The other issue of enormous concern to me personally and to my party is consumer protection. Whilst this was an area of great interest and reform in Australia in the 1970s, there is a view in some quarters that the economic realities of the 1990s put consumer protection low on the agenda. We would reject that view. There are glaring inadequacies in this Territory in consumer protection laws. One only has to go into one's local supermarket and see the out-of-date food openly on display, and suspected by many to have been trucked down from Sydney after its expiry date has made it unlawful in the surrounding districts, to realise that urgent action is needed. Landlord and tenant reform is another area where Canberra is in the Stone Age.

Mr Speaker, these areas can be addressed quickly. There are no novelties in the problems surrounding Canberra. They are all issues that have been experienced and dealt with by reformist Labor State governments in Australia in the last decade or more. We would seek urgent attention to be paid to these problems and would suggest that, rather than reinventing the wheel, we derive such assistance as we can from the reforms already on the statute books in Victoria, South Australia and New South Wales as a result of the efforts of the Labor governments in those States.

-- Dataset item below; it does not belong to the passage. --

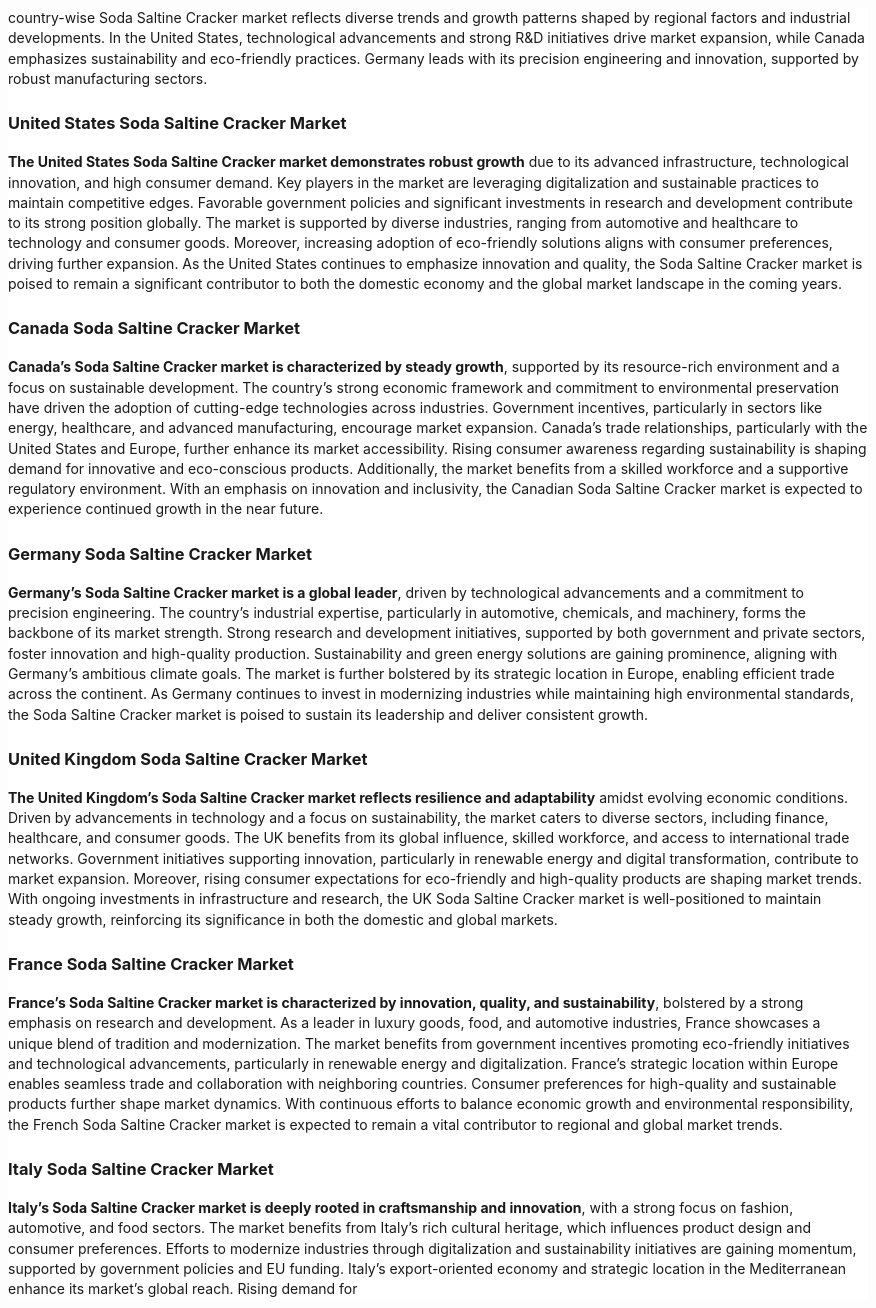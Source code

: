 country-wise Soda Saltine Cracker market reflects diverse trends and growth patterns shaped by regional factors and industrial developments. In the United States, technological advancements and strong R&amp;D initiatives drive market expansion, while Canada emphasizes sustainability and eco-friendly practices. Germany leads with its precision engineering and innovation, supported by robust manufacturing sectors.</span></em></p></blockquote><h3><strong>United States Soda Saltine Cracker Market</strong></h3><p><strong>The United States Soda Saltine Cracker market demonstrates robust growth</strong> due to its advanced infrastructure, technological innovation, and high consumer demand. Key players in the market are leveraging digitalization and sustainable practices to maintain competitive edges. Favorable government policies and significant investments in research and development contribute to its strong position globally. The market is supported by diverse industries, ranging from automotive and healthcare to technology and consumer goods. Moreover, increasing adoption of eco-friendly solutions aligns with consumer preferences, driving further expansion. As the United States continues to emphasize innovation and quality, the Soda Saltine Cracker market is poised to remain a significant contributor to both the domestic economy and the global market landscape in the coming years.</p><h3><strong>Canada Soda Saltine Cracker Market</strong></h3><p><strong>Canada&rsquo;s Soda Saltine Cracker market is characterized by steady growth</strong>, supported by its resource-rich environment and a focus on sustainable development. The country&rsquo;s strong economic framework and commitment to environmental preservation have driven the adoption of cutting-edge technologies across industries. Government incentives, particularly in sectors like energy, healthcare, and advanced manufacturing, encourage market expansion. Canada&rsquo;s trade relationships, particularly with the United States and Europe, further enhance its market accessibility. Rising consumer awareness regarding sustainability is shaping demand for innovative and eco-conscious products. Additionally, the market benefits from a skilled workforce and a supportive regulatory environment. With an emphasis on innovation and inclusivity, the Canadian Soda Saltine Cracker market is expected to experience continued growth in the near future.</p><h3><strong>Germany Soda Saltine Cracker Market</strong></h3><p><strong>Germany&rsquo;s Soda Saltine Cracker market is a global leader</strong>, driven by technological advancements and a commitment to precision engineering. The country&rsquo;s industrial expertise, particularly in automotive, chemicals, and machinery, forms the backbone of its market strength. Strong research and development initiatives, supported by both government and private sectors, foster innovation and high-quality production. Sustainability and green energy solutions are gaining prominence, aligning with Germany&rsquo;s ambitious climate goals. The market is further bolstered by its strategic location in Europe, enabling efficient trade across the continent. As Germany continues to invest in modernizing industries while maintaining high environmental standards, the Soda Saltine Cracker market is poised to sustain its leadership and deliver consistent growth.</p><h3><strong>United Kingdom Soda Saltine Cracker Market</strong></h3><p><strong>The United Kingdom&rsquo;s Soda Saltine Cracker market reflects resilience and adaptability</strong> amidst evolving economic conditions. Driven by advancements in technology and a focus on sustainability, the market caters to diverse sectors, including finance, healthcare, and consumer goods. The UK benefits from its global influence, skilled workforce, and access to international trade networks. Government initiatives supporting innovation, particularly in renewable energy and digital transformation, contribute to market expansion. Moreover, rising consumer expectations for eco-friendly and high-quality products are shaping market trends. With ongoing investments in infrastructure and research, the UK Soda Saltine Cracker market is well-positioned to maintain steady growth, reinforcing its significance in both the domestic and global markets.</p><h3><strong>France Soda Saltine Cracker Market</strong></h3><p><strong>France&rsquo;s Soda Saltine Cracker market is characterized by innovation, quality, and sustainability</strong>, bolstered by a strong emphasis on research and development. As a leader in luxury goods, food, and automotive industries, France showcases a unique blend of tradition and modernization. The market benefits from government incentives promoting eco-friendly initiatives and technological advancements, particularly in renewable energy and digitalization. France&rsquo;s strategic location within Europe enables seamless trade and collaboration with neighboring countries. Consumer preferences for high-quality and sustainable products further shape market dynamics. With continuous efforts to balance economic growth and environmental responsibility, the French Soda Saltine Cracker market is expected to remain a vital contributor to regional and global market trends.</p><h3><strong>Italy Soda Saltine Cracker Market</strong></h3><p><strong>Italy&rsquo;s Soda Saltine Cracker market is deeply rooted in craftsmanship and innovation</strong>, with a strong focus on fashion, automotive, and food sectors. The market benefits from Italy&rsquo;s rich cultural heritage, which influences product design and consumer preferences. Efforts to modernize industries through digitalization and sustainability initiatives are gaining momentum, supported by government policies and EU funding. Italy&rsquo;s export-oriented economy and strategic location in the Mediterranean enhance its market&rsquo;s global reach. Rising demand for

Planning is another issue of concern to all of us in the Territory because it is central to the quality of life that has made those of us who choose to live in Canberra make that decision and probably has made those born in Canberra decide to stay here. I will be seeking to devote considerable attention to that issue in the coming months and years.

Mr Speaker, above all, as members of the Labor Party we are members of a movement committed to reform. I thank those of my colleagues who supported my candidature, in particular Mr Terry Higgins, QC, president of my local branch, who was of great support and encouragement to me in electing to stand. I thank as well all those members of the party who supported my candidature.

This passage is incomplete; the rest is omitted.